*** Input for this task Section Begins ***
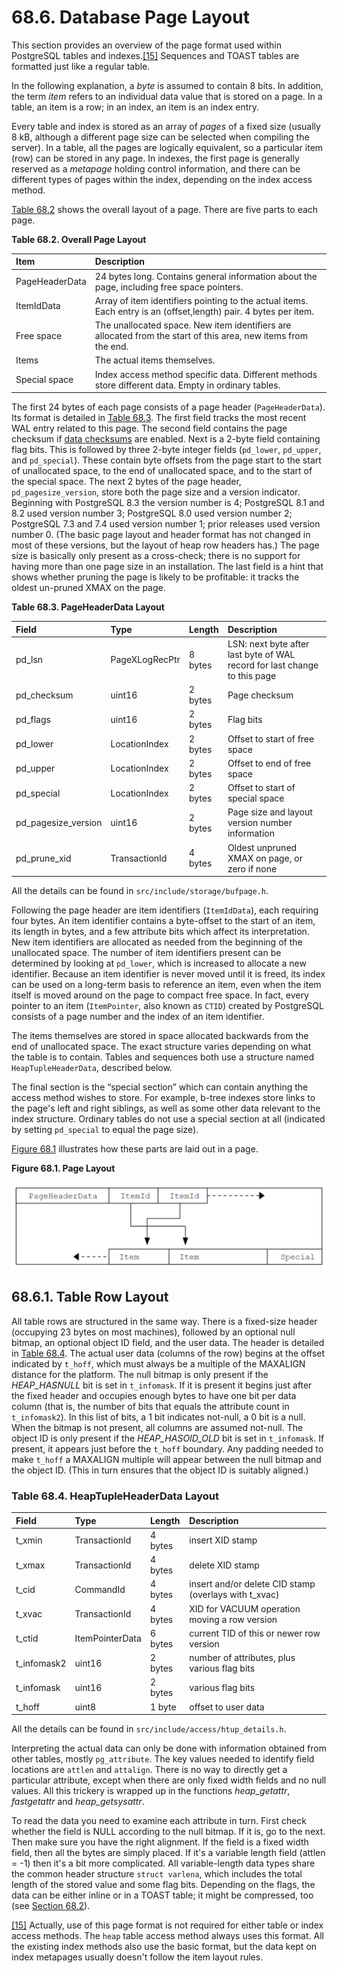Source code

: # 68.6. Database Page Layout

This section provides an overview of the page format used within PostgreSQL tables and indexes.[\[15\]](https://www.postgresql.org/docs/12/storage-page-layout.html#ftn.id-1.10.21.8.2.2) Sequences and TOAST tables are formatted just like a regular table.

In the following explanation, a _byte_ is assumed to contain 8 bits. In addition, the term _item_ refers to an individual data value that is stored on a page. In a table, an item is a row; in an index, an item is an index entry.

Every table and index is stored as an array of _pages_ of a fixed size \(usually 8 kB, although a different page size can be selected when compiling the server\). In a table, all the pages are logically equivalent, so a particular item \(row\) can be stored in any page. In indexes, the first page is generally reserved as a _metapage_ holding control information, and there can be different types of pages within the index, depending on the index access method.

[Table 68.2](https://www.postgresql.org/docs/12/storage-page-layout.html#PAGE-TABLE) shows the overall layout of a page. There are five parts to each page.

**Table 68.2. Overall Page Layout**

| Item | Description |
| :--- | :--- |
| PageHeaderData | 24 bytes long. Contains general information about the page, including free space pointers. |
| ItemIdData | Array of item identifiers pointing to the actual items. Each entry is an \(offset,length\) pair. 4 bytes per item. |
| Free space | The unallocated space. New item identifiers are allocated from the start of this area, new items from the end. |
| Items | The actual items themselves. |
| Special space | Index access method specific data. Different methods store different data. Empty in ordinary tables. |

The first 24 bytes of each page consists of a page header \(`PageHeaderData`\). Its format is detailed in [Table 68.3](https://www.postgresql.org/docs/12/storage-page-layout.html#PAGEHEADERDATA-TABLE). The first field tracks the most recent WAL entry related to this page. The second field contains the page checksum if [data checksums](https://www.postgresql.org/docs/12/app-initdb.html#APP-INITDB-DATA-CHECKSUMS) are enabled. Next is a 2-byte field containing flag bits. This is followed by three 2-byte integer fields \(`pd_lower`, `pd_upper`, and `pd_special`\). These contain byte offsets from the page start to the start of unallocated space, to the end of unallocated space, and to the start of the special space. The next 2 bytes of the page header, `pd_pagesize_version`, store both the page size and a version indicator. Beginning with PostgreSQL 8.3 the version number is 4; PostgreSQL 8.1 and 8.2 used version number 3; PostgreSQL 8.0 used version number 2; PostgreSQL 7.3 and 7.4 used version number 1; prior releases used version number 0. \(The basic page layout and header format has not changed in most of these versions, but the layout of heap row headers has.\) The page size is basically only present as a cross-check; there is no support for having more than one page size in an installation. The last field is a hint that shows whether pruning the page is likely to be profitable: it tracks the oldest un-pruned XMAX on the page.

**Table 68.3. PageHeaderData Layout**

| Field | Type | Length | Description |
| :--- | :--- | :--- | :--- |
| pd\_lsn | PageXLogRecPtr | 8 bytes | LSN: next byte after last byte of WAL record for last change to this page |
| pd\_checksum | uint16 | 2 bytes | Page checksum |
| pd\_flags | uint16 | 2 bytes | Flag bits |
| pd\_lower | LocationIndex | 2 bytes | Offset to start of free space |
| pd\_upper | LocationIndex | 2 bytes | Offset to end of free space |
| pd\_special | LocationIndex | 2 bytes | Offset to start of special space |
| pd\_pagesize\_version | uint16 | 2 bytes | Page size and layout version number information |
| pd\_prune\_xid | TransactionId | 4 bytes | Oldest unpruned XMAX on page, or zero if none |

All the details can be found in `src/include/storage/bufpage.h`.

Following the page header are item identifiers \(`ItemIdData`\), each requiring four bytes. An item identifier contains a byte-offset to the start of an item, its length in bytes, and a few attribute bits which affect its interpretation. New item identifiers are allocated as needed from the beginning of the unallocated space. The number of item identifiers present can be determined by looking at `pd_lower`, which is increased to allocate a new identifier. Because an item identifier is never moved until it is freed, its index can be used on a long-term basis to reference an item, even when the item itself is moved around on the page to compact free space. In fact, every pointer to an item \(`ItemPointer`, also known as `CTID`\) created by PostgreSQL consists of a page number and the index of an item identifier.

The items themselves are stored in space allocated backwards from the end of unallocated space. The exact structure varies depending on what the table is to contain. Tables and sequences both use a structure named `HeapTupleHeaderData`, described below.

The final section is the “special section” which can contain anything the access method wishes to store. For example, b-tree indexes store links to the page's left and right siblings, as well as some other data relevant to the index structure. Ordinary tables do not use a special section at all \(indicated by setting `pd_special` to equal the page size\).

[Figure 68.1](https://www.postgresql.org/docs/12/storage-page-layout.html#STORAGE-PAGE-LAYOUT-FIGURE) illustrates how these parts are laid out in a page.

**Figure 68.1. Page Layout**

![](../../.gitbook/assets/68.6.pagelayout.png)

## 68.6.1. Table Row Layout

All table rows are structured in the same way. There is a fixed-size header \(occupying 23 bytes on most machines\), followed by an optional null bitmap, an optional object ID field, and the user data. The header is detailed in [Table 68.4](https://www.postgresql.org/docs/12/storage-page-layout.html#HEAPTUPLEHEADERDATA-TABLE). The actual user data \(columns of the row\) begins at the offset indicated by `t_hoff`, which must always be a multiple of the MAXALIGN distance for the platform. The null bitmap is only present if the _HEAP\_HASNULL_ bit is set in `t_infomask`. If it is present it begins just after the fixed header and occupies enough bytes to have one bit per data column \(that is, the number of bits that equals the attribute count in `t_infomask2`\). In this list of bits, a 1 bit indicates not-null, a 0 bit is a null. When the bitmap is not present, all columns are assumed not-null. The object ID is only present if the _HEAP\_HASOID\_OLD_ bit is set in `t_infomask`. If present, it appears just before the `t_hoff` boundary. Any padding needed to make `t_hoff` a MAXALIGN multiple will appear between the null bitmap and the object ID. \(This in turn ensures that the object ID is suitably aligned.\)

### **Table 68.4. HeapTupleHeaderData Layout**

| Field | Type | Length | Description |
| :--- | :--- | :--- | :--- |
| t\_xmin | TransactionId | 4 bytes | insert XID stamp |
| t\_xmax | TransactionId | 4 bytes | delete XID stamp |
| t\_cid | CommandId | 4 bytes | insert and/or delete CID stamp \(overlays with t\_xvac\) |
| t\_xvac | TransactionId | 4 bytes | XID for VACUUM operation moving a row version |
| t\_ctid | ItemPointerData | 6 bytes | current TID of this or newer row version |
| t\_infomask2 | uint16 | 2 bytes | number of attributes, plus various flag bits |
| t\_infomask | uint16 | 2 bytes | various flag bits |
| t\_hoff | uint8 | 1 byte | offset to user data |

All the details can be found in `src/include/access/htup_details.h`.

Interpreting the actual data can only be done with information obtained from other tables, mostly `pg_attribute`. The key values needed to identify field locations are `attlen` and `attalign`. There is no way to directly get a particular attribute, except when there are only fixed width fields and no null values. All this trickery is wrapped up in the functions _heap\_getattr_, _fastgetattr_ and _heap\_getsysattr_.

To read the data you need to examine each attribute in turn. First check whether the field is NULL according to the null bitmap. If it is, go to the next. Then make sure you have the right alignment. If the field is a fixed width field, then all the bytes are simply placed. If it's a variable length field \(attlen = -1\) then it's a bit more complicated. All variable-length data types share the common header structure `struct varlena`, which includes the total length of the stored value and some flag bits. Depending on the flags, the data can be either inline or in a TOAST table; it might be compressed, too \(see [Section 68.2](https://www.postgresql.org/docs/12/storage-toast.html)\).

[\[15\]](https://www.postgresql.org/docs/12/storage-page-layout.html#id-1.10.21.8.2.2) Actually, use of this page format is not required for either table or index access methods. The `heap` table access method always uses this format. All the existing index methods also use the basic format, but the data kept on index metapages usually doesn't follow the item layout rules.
*** Input for this task Section Ends ***
• Directions for this task: From the first line of the records through the line with "In the following", reproduce each line exactly and leave the pictures out.

• Answer to this exercise:
Source code

: # 68.6. Database Page Layout

This section provides an overview of the page format used within PostgreSQL tables and indexes.[\[15\]](https://www.postgresql.org/docs/12/storage-page-layout.html#ftn.id-1.10.21.8.2.2) Sequences and TOAST tables are formatted just like a regular table.

In the following explanation, a _byte_ is assumed to contain 8 bits. In addition, the term _item_ refers to an individual data value that is stored on a page. In a table, an item is a row; in an index, an item is an index entry.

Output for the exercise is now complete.